Compared to billions, 2^18, or 256k seems suddenly small. The good news is that it means your histogram can be stored in about 1 MB of data. A simple approach would be to convert each letter to a 2-bit representation, assuming your file only contains AGCT, and none of the RYMK... shorthands and wildcards.
This is what this 'esquisse' does. It packs the 9 bytes of text into an 18 bit value and increments the corresponding histogram bin. To speed up[ conversion a bit, it reads 4 bytes and uses a lookup table to convert 4 glyphs at a time.
I don't know how fast this will run, but it should be reasonable. I haven't tested it, but I know it compiles, at least under gcc. There is no printout, but there is a helper function to unpack sequence packed binary format back to text.

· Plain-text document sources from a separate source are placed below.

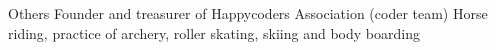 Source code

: 






\begin{rubric}{Others}
  \entry*
  Founder and treasurer of Happycoders Association (coder team)
  \entry*
  Horse riding, practice of archery, roller skating, skiing and body boarding
\end{rubric}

It should give you at least a good starting point
#include <vector>
#include <array>
#include <algorithm>
#include <iostream>
#include <fstream>
#include <exception>
namespace dna {
// helpers to convert nucleotides to packed binary form
enum Nucleotide : uint8_t { A, G, C, T };
uint8_t simple_lut[4][256] = {};
void init_simple_lut()
{
for (size_t i = 0 ; i < 4; ++i)
{
simple_lut[i]['A'] = A << (i * 2);
simple_lut[i]['C'] = C << (i * 2);
simple_lut[i]['G'] = G << (i * 2);
simple_lut[i]['T'] = T << (i * 2);
}
}
uint32_t pack4(const char(&seq)[4])
{
return simple_lut[0][seq[0]]
+ simple_lut[1][seq[1]]
+ simple_lut[2][seq[2]]
+ simple_lut[3][seq[3]];
}
// you can use this to convert the historghrtam
// index back to text.
std::string hist_index2string(uint32_t n)
{
std::string result;
result.reserve(9);
for (size_t i = 0; i < 9; ++i, n >>= 2)
{
switch (n & 0x03)
{
case A: result.insert(result.begin(), 'A'); break;
case C: result.insert(result.begin(), 'C'); break;
case G: result.insert(result.begin(), 'G'); break;
case T: result.insert(result.begin(), 'T'); break;
default:
throw std::runtime_error{ "totally unexpected error while unpacking index !!" };
}
}
return result;
}
}
int main(int argc, const char**argv, const char**)
{
if (argc < 2)
{
std::cerr << "Usage: prog_name <input_file> <output_file>\n";
return 3;
}
using dna::pack4;
dna::init_simple_lut();
std::vector<uint32_t> result;
try
{
result.resize(1 << 18);
std::ifstream ifs(argv[1]);
// read 4 bytes at a time, convert to packed bits representation
// then rotate in bits 2 by 2 in our 18 bits buffer.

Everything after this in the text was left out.